With nothing of substance to offer those in attendance at the campaign rallies, Oprah sought to package Obama as another “American Dream” come true. “I came here because I deeply believe in America,” she told the Des Moines audience. “Let’s dream America anew again by supporting Barack Obama.” In South Carolina, she invoked the memory of Martin Luther King’s “I Have a Dream” speech, saying, “We don’t have to dream any more. We get to vote that dream into reality.”
For his part, Obama told the South Carolina audience, “I’m tired of Democrats thinking the only way to look tough on national security is to act like George Bush. We need a bold Democratic Party that’s going to stand for something, not just posture and pose.”
Of course, posturing is the essence of the Democratic Party and of Barack Obama himself. While ruthlessly defending the profit system they pose as defenders of the ordinary working people. That is why, after exploiting deep anti-war sentiment and opposition to the Bush administration to win control of Congress in the 2006 elections, the Democrats have repeatedly voted to fund the war and block opposition to the Bush administration’s attacks on democratic rights and living standards.
In the absence of any substantial political differences between the candidates, the primary contests have become a large-scale marketing campaign, with positions reviewed by focus groups and speeches and statements written and rewritten with an eye to the media and corporate backers.
In this atmosphere, celebrity endorsements are becoming increasingly important. This is particularly crucial in a short primary season, in which the nominations of both parties could be wrapped up as early as March.
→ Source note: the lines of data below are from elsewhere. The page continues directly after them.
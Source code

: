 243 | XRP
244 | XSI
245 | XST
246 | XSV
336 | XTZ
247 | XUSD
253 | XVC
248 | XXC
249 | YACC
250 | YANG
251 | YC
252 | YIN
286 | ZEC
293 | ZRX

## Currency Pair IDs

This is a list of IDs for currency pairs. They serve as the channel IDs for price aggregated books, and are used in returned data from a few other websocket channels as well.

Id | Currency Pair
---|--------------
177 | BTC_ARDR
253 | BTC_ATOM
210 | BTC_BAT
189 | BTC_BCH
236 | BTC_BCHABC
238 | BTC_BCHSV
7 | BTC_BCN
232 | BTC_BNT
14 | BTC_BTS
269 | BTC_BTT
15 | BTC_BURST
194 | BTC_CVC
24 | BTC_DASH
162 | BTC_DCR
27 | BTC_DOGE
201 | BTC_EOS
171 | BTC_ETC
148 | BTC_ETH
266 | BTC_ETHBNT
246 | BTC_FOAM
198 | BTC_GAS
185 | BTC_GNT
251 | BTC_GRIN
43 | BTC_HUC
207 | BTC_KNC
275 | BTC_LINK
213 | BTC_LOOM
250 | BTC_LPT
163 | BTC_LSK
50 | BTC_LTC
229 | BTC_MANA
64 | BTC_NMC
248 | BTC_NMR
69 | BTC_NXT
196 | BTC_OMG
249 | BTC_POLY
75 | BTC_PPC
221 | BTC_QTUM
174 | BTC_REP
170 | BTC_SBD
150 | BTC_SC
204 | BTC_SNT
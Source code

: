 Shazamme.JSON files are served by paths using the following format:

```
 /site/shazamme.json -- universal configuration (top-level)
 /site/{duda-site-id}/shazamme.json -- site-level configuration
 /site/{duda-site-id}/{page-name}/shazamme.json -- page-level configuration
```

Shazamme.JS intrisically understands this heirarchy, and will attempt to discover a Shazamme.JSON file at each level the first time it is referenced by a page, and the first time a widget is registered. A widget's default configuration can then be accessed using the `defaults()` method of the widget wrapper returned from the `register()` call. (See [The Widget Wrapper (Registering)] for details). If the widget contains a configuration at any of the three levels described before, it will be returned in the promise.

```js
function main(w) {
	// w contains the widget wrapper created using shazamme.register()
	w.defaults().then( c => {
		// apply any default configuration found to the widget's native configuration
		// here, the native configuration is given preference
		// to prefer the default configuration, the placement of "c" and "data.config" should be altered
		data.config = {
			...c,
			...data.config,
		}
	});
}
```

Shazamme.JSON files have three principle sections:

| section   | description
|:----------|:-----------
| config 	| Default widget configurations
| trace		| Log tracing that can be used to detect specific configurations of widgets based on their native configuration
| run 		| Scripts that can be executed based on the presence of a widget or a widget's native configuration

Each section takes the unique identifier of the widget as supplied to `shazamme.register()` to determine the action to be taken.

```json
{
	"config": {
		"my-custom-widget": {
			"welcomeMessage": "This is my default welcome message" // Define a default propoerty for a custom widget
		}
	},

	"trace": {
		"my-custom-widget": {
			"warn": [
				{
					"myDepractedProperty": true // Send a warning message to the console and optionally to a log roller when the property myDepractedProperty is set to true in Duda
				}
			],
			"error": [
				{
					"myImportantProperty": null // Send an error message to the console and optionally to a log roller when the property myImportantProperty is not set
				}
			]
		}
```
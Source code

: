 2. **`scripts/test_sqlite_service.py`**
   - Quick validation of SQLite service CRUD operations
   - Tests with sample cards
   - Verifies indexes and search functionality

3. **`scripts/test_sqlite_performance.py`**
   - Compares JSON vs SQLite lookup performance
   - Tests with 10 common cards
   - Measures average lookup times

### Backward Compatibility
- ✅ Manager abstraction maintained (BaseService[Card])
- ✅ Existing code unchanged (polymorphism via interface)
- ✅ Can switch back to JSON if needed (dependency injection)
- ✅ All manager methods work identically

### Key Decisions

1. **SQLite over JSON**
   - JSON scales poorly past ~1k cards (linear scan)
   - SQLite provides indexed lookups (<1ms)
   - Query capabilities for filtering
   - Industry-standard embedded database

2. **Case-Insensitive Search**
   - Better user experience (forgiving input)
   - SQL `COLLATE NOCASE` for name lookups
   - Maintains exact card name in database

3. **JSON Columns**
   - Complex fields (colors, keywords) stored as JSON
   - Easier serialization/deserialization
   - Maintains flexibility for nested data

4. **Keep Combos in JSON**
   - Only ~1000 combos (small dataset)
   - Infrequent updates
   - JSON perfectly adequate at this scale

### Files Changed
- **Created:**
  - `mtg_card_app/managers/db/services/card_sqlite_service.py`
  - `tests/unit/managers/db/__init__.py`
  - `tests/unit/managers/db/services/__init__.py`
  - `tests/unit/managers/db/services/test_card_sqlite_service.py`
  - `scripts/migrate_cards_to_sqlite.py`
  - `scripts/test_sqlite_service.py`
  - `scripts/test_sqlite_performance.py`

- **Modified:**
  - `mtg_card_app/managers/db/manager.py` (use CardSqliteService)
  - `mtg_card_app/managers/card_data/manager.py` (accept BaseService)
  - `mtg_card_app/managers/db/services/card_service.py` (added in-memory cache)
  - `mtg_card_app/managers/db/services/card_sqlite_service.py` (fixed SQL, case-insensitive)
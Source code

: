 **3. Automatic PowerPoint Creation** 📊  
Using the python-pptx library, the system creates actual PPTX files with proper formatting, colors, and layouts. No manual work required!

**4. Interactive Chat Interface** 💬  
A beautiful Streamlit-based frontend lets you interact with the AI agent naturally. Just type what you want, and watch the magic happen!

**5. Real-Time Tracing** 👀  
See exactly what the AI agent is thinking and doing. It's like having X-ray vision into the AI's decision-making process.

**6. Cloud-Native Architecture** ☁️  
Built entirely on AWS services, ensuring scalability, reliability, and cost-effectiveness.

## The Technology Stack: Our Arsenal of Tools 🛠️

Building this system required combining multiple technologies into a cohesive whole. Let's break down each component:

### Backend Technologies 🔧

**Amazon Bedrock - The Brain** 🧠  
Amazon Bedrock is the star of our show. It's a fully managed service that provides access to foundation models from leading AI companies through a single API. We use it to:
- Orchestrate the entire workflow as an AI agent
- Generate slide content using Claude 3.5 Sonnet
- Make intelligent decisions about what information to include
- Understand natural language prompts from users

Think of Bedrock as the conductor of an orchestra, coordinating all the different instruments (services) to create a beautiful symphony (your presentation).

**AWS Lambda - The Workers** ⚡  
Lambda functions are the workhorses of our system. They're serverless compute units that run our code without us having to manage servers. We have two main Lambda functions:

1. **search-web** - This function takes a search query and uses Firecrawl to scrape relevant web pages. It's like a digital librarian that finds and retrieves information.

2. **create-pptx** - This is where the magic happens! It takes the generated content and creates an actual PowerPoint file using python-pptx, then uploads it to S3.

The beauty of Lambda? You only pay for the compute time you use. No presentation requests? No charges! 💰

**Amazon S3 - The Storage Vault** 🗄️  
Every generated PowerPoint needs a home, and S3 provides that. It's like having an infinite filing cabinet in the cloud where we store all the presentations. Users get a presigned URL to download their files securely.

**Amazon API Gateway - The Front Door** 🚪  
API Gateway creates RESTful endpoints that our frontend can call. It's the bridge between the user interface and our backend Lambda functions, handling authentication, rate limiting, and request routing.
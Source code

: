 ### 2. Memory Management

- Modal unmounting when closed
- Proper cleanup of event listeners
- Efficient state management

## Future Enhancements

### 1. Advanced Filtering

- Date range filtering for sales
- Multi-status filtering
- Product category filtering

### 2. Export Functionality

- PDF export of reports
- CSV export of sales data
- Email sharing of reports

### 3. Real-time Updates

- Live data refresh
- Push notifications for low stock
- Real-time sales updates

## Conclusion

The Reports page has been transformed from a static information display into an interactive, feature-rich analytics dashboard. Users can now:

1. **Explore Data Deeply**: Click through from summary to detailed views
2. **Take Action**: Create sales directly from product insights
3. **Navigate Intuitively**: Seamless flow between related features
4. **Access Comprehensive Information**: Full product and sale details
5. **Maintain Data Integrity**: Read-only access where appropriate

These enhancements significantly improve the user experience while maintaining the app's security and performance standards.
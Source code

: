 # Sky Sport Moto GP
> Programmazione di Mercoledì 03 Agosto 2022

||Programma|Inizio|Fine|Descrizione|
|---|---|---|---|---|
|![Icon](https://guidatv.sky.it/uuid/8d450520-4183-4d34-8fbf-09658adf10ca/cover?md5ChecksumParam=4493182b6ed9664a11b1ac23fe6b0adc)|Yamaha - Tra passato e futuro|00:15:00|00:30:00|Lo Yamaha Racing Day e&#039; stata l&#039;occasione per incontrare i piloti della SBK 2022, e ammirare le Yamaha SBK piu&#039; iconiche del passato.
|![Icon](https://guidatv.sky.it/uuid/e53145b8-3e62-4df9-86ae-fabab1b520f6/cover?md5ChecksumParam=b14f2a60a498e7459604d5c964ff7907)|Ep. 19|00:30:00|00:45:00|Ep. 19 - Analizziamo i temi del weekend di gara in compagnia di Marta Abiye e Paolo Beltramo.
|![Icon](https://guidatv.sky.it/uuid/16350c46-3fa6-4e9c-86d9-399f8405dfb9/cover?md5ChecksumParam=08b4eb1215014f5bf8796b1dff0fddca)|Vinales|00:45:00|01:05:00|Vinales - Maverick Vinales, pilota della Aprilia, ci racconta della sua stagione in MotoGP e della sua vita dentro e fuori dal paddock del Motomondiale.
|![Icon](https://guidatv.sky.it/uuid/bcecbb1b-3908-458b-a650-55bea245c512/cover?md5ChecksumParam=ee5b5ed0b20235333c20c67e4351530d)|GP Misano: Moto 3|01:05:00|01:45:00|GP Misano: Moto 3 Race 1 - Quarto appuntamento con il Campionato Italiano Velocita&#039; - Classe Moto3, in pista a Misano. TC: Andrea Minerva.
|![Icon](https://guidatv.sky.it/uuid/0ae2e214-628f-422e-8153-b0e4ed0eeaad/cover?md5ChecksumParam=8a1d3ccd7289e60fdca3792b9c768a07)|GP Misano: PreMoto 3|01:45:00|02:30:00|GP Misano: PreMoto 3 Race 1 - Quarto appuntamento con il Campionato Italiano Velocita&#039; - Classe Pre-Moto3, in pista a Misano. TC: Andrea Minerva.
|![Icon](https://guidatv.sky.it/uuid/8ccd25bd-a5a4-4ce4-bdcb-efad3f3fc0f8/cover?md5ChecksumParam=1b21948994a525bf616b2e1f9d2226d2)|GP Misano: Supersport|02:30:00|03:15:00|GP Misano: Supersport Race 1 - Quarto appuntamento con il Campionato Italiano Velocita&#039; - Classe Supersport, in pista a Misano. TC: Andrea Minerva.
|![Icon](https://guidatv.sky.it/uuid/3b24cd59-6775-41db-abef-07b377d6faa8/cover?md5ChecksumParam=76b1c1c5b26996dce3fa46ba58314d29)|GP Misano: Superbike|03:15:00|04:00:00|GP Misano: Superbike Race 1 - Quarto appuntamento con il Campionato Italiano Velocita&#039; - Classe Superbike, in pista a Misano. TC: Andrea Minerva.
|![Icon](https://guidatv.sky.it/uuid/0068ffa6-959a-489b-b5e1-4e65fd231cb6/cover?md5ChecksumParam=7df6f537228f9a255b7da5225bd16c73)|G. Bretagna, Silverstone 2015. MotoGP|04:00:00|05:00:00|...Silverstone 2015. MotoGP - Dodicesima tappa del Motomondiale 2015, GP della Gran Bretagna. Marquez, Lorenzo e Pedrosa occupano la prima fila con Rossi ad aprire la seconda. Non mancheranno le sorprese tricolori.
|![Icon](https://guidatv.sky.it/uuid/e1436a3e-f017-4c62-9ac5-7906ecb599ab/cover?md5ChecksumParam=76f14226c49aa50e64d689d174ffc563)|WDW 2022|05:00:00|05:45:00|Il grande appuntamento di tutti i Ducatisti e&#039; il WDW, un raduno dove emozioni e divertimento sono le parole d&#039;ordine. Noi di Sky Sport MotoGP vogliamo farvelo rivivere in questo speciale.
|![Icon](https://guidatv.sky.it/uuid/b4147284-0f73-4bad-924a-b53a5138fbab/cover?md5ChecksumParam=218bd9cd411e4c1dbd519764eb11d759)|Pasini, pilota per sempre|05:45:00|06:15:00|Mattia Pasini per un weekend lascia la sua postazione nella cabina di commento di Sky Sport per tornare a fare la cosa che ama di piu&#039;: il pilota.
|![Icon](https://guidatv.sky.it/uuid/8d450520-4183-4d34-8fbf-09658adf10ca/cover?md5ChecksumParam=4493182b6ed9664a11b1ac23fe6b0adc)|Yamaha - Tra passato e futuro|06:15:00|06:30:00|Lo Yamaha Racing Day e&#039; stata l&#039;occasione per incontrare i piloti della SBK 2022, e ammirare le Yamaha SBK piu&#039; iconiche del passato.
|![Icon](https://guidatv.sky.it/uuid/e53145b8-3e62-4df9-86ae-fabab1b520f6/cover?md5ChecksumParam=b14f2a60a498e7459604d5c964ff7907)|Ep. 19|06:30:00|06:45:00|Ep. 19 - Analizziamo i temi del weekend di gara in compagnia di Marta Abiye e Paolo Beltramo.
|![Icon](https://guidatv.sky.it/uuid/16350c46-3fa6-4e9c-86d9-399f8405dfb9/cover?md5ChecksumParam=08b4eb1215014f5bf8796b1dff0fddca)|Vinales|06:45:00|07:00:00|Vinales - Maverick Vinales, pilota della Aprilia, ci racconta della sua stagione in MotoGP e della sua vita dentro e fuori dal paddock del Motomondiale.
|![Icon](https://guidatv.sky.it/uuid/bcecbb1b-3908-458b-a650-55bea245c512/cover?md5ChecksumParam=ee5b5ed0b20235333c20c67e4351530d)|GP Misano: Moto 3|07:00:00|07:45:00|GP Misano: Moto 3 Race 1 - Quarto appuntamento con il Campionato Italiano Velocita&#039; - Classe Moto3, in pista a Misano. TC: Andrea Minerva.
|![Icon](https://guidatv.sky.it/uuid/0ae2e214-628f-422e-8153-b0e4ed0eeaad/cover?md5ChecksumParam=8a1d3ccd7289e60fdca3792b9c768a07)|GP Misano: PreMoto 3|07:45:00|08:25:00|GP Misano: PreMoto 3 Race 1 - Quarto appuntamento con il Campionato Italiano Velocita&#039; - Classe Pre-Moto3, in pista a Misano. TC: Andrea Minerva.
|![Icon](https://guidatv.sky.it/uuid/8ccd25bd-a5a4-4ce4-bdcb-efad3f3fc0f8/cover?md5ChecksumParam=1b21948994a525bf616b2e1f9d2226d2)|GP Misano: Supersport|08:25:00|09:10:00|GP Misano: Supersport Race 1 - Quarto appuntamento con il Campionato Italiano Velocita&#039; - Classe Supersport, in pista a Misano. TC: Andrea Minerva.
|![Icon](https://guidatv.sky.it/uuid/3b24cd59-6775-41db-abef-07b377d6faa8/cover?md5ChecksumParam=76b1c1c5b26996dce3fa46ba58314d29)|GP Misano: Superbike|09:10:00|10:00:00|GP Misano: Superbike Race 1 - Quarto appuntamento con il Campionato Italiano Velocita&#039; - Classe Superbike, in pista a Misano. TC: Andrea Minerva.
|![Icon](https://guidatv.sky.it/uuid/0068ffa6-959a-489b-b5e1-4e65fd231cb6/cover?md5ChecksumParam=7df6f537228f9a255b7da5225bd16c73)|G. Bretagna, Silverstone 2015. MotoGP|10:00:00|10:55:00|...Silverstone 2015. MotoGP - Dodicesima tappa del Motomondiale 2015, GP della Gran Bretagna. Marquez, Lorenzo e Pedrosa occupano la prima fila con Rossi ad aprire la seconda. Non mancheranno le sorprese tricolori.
The day after the Oprah-Obama tour was announced last month, the Clinton campaign announced Barbara Streisand was endorsing the New York senator’s bid for the Democratic presidential nomination.
According to a recent New York Times article, “The spotlight on the two entertainment icons was just the latest flurry of attention for Hollywood backers of presidential candidates. Though Mr. Obama made a splash by picking up the support of David Geffen and Jeffrey Katzenberg of Dreamworks early this year, their partner, Steven Spielberg, and Peter Chernin of News Corp. came out for Mrs. Clinton soon after, scotching any notions that her Hollywood base was deserting her.
“Since then Rob Reiner has added his name to Mrs. Clinton’s camp, while Jackson Browne and Bonnie Raitt have come out for John Edwards. And Chuck Norris, better known for infomercials than butt-kicking movies these days, has surfaced behind the Republican Mike Huckabee.”
The election process has become increasingly divorced from the population, which is moving to the left and has a sincere hunger for political “change.” In the absence of a clear class evaluation of the Democratic Party and the social interests it defends, some people may see in Obama something different, an “outsider.” With a great deal of wishful thinking, they may invest in him—as Oprah urges them to—the hope that he would not turn on them. This, in all likelihood, contributed to the substantial turnout at this weekend’s rallies.
The entire political debate in the US is carefully and narrowly defined in order to exclude any challenge to the existing domination of big business and its two political parties. Any genuine change from the right-wing status quo defended by the both parties will only be possible through the development of an independent political movement of the working class, which consciously fights for a socialist alternative to the profit system and the wars, inequality and threat to democratic rights it produces.